Santorum opposed individual health care mandates — clearly and forcefully — as far back as his 1994 U.S. Senate run. He has launched the most cogent, forceful fusillade against both Romney and Gingrich for their muddied, pro-individual health care mandate waters.

He voted against cap and trade in 2003, voted yes to drilling in ANWR, and unlike Romney and Gingrich, Santorum has never dabbled with eco-radicals like John Holdren, Al Gore and Nancy Pelosi. He hasn’t written any “Contracts with the Earth.”

Santorum is strong on border security, national security, and defense. Mitt the Flip-Flopper and Open Borders-Pandering Newt have been far less trustworthy on immigration enforcement.

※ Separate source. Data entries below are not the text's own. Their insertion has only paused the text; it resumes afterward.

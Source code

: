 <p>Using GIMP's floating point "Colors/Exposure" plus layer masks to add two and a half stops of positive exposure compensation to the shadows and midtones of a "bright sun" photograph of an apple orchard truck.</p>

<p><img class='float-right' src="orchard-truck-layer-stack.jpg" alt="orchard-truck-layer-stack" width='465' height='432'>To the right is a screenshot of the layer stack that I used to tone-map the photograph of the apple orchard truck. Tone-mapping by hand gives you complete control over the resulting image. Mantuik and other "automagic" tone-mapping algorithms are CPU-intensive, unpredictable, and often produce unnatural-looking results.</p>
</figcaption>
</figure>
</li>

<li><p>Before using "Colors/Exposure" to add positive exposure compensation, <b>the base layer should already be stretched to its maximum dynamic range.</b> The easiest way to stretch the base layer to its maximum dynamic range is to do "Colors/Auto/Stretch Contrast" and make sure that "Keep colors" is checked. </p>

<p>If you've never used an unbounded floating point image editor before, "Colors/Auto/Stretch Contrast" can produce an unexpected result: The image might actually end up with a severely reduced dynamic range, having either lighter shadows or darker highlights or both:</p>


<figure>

Santorum is an eloquent spokesperson for the culture of life. He has been savaged and ridiculed by leftist elites for upholding traditional family values — not just in word, but in deed.

He won Iowa through hard work and competent campaign management. Santorum has improved in every GOP debate and gave his strongest performance last week in Florida, wherein he both dismantled Romneycare and popped the Newt bubble by directly challenging the front-runners’ character and candor without resorting to their petty tactics.

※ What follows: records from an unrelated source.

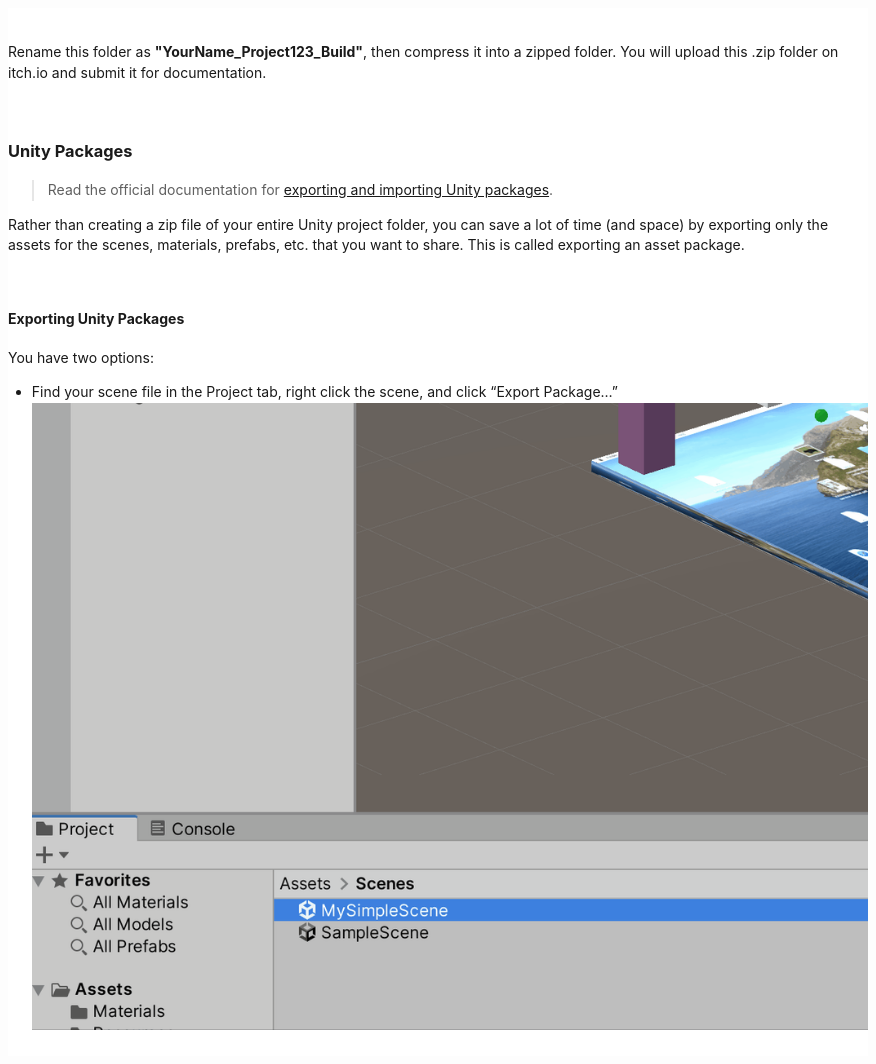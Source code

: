 <br>

Rename this folder as **"YourName_Project123_Build"**, then compress it into a zipped folder. You will upload this .zip folder on itch.io and submit it for documentation.

<br>


### Unity Packages

> Read the official documentation for [exporting and importing Unity packages](https://docs.unity3d.com/Manual/AssetPackagesCreate.html).

Rather than creating a zip file of your entire Unity project folder, you can save a lot of time (and space) by exporting only the assets for the scenes, materials, prefabs, etc. that you want to share. This is called exporting an asset package.

<br>

#### Exporting Unity Packages

You have two options:

- Find your scene file in the Project tab, right click the scene, and click “Export Package…” <br> ![](./img/export-package-1.gif) <br><br>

He rose above the fray by sticking to issues.

Most commendably, he refused to join Gingrich and Perry in indulging in the contemptible Occupier rhetoric against Romney. Character and honor matter. Santorum has it.

As for the worst option:

Then there’s Newt, who has long made a career out of trashing progressive Saul Alinsky while employing his tactics at every turn. I’ve been making this point for years and have chronicled his dalliances with leftists as long as anyone in the conservative blogosphere.

Many grass-roots conservatives were awakened to Newt’s double-talk and double-dealing during the NY-23 race. Inconvenient truth: Newt’s transgressions are not from decades ago. It’s not ancient history. It’s here and now. Readers of this blog know the truth: It’s not just “the GOP establishment” that’s repulsed by Gingrich’s combination of moral baggage and K Street/Beltway culture of corruption. It’s the very grass-roots that Gingrich’s cheerleaders purport to represent.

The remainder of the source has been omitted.